WASHINGTON (Legal Newsline) - American businesses should be on the lookout for the aftershocks of one of the U.S. Supreme Court's less publicized rulings issued before summer recess, one that could give new life to venue shopping by the plaintiffs’ bar – a practice a leading tort law expert has coined “litigation tourism.”
Victor Schwartz, Co-Chair of Shook Hardy & Bacon’s Public Policy Practice Group, and co-author of one of the country’s most widely used torts casebook, said that the June 27 ruling in Mallory v. Norfolk S. Ry. Co. could embolden the plaintiffs’ bar to target states with plaintiff friendly judges and juries (“Judicial Hellholes” Schwartz has labelled them) to pass laws similar to one that is now unique to Pennsylvania, the law at the center of the Supreme Court ruling.
“The Pennsylvania law requires out-of-state companies that register to do business in Pennsylvania to agree to appear in Pennsylvania courts on any cause of action against them,” Schwartz said. “SCOTUS essentially ruled that consent by a company to general personal jurisdiction does not violate due process.”
U.S. Supreme Court
Schwartz added that “the trial bar could lobby other states with plaintiff friendly judges and juries to approve similar laws where companies must agree to appear in court regarding any cause of action even if the alleged injury did not take place there, the plaintiff did not live there, and the company wasn’t headquartered there.”
The 5-4 majority opinion, by an unusual alliance of liberal and conservative justices, reversed a Pennsylvania Supreme Court ruling.
In the case, Robert Mallory, a former freight car mechanic for Norfolk Southern sued the railroad under a federal workers’ compensation statute, claiming that exposure to carcinogens at the workplace caused his cancer.

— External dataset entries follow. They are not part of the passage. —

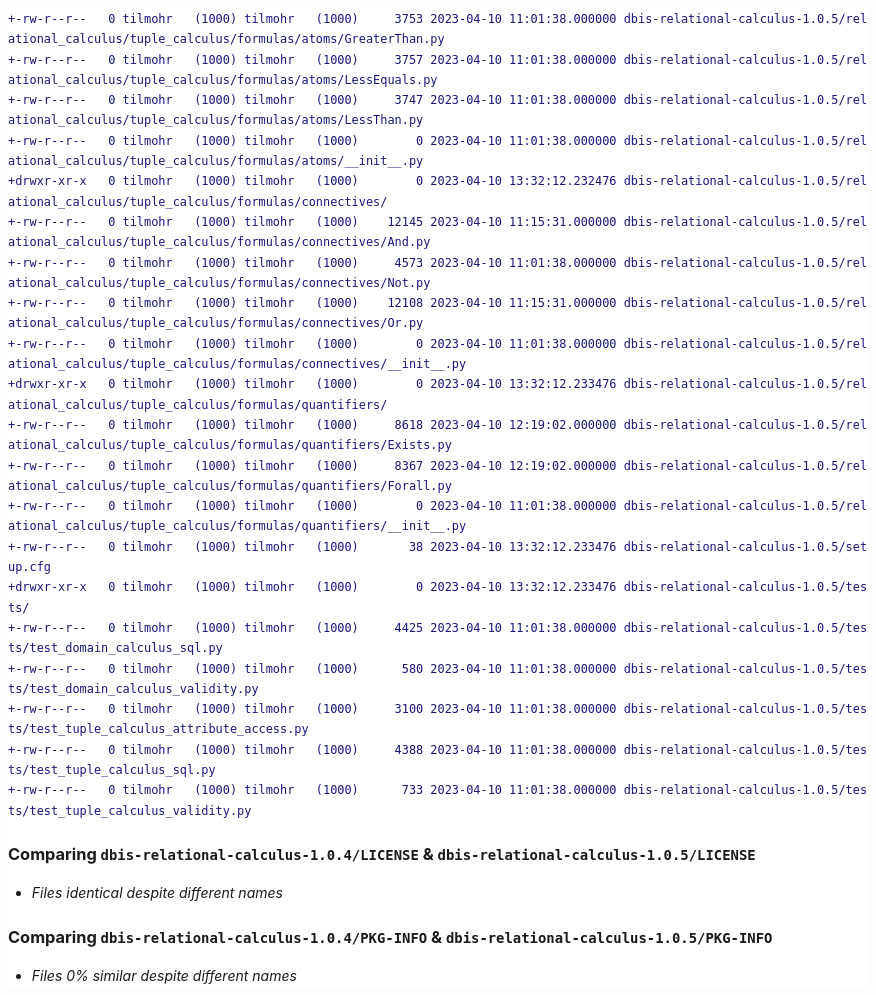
 ```diff
+-rw-r--r--   0 tilmohr   (1000) tilmohr   (1000)     3753 2023-04-10 11:01:38.000000 dbis-relational-calculus-1.0.5/relational_calculus/tuple_calculus/formulas/atoms/GreaterThan.py
+-rw-r--r--   0 tilmohr   (1000) tilmohr   (1000)     3757 2023-04-10 11:01:38.000000 dbis-relational-calculus-1.0.5/relational_calculus/tuple_calculus/formulas/atoms/LessEquals.py
+-rw-r--r--   0 tilmohr   (1000) tilmohr   (1000)     3747 2023-04-10 11:01:38.000000 dbis-relational-calculus-1.0.5/relational_calculus/tuple_calculus/formulas/atoms/LessThan.py
+-rw-r--r--   0 tilmohr   (1000) tilmohr   (1000)        0 2023-04-10 11:01:38.000000 dbis-relational-calculus-1.0.5/relational_calculus/tuple_calculus/formulas/atoms/__init__.py
+drwxr-xr-x   0 tilmohr   (1000) tilmohr   (1000)        0 2023-04-10 13:32:12.232476 dbis-relational-calculus-1.0.5/relational_calculus/tuple_calculus/formulas/connectives/
+-rw-r--r--   0 tilmohr   (1000) tilmohr   (1000)    12145 2023-04-10 11:15:31.000000 dbis-relational-calculus-1.0.5/relational_calculus/tuple_calculus/formulas/connectives/And.py
+-rw-r--r--   0 tilmohr   (1000) tilmohr   (1000)     4573 2023-04-10 11:01:38.000000 dbis-relational-calculus-1.0.5/relational_calculus/tuple_calculus/formulas/connectives/Not.py
+-rw-r--r--   0 tilmohr   (1000) tilmohr   (1000)    12108 2023-04-10 11:15:31.000000 dbis-relational-calculus-1.0.5/relational_calculus/tuple_calculus/formulas/connectives/Or.py
+-rw-r--r--   0 tilmohr   (1000) tilmohr   (1000)        0 2023-04-10 11:01:38.000000 dbis-relational-calculus-1.0.5/relational_calculus/tuple_calculus/formulas/connectives/__init__.py
+drwxr-xr-x   0 tilmohr   (1000) tilmohr   (1000)        0 2023-04-10 13:32:12.233476 dbis-relational-calculus-1.0.5/relational_calculus/tuple_calculus/formulas/quantifiers/
+-rw-r--r--   0 tilmohr   (1000) tilmohr   (1000)     8618 2023-04-10 12:19:02.000000 dbis-relational-calculus-1.0.5/relational_calculus/tuple_calculus/formulas/quantifiers/Exists.py
+-rw-r--r--   0 tilmohr   (1000) tilmohr   (1000)     8367 2023-04-10 12:19:02.000000 dbis-relational-calculus-1.0.5/relational_calculus/tuple_calculus/formulas/quantifiers/Forall.py
+-rw-r--r--   0 tilmohr   (1000) tilmohr   (1000)        0 2023-04-10 11:01:38.000000 dbis-relational-calculus-1.0.5/relational_calculus/tuple_calculus/formulas/quantifiers/__init__.py
+-rw-r--r--   0 tilmohr   (1000) tilmohr   (1000)       38 2023-04-10 13:32:12.233476 dbis-relational-calculus-1.0.5/setup.cfg
+drwxr-xr-x   0 tilmohr   (1000) tilmohr   (1000)        0 2023-04-10 13:32:12.233476 dbis-relational-calculus-1.0.5/tests/
+-rw-r--r--   0 tilmohr   (1000) tilmohr   (1000)     4425 2023-04-10 11:01:38.000000 dbis-relational-calculus-1.0.5/tests/test_domain_calculus_sql.py
+-rw-r--r--   0 tilmohr   (1000) tilmohr   (1000)      580 2023-04-10 11:01:38.000000 dbis-relational-calculus-1.0.5/tests/test_domain_calculus_validity.py
+-rw-r--r--   0 tilmohr   (1000) tilmohr   (1000)     3100 2023-04-10 11:01:38.000000 dbis-relational-calculus-1.0.5/tests/test_tuple_calculus_attribute_access.py
+-rw-r--r--   0 tilmohr   (1000) tilmohr   (1000)     4388 2023-04-10 11:01:38.000000 dbis-relational-calculus-1.0.5/tests/test_tuple_calculus_sql.py
+-rw-r--r--   0 tilmohr   (1000) tilmohr   (1000)      733 2023-04-10 11:01:38.000000 dbis-relational-calculus-1.0.5/tests/test_tuple_calculus_validity.py
```

### Comparing `dbis-relational-calculus-1.0.4/LICENSE` & `dbis-relational-calculus-1.0.5/LICENSE`

 * *Files identical despite different names*

### Comparing `dbis-relational-calculus-1.0.4/PKG-INFO` & `dbis-relational-calculus-1.0.5/PKG-INFO`

 * *Files 0% similar despite different names*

The railroad is registered to do business in Pennsylvania but is headquartered in Virginia. Mallory was not a Pennsylvania resident, and the exposure that allegedly caused his cancer did not occur in Pennsylvania.
The Pennsylvania Supreme Court ruled that its state law violated due process under the U.S. Supreme Court’s precedents, which allows general jurisdiction only in the state where a company is incorporated or has its principal place of business.
But SCOTUS, with Justice Neil Gorsuch writing the majority opinion, held that a century-old decision in Pennsylvania Fire Ins. Co. of Philadelphia v. Gold Issue Mining & Milling Co., was still sound law, and validated personal jurisdiction in the Pennsylvania law where out-of-state corporations consent to suit in the forum state in order to do business.
One sign of hope for business is that in a concurring opinion Justice Samuel Alito wrote another case, with a separate set of facts, might violate the Dormant Commerce Clause doctrine, which forbids state laws that inhibit interstate commerce.
Still, states adopting Pennsylvania’s law to require registered companies to appear in court regarding any cause of action would reverse a course of SCOTUS rulings that put a damper on litigation tourism.
In the June 2019 issue of the Duke Journal of Constitutional Law and Public Policy law, Schwartz along with Shook colleagues Philip Goldberg and Christopher Appeal wrote that the “Supreme Court of the United States has redefined the landscape of personal jurisdiction and venue over the past several years to limit where civil litigation can be filed against businesses and other defendants with operations in multiple states. In a series of unanimous or nearly unanimous decisions, the Court established new due process standards for general personal jurisdiction, which is where an entity can be sued for any purpose, and specific personal jurisdiction, which is where an entity can be sued because of the jurisdiction’s affiliation with a particular claim.”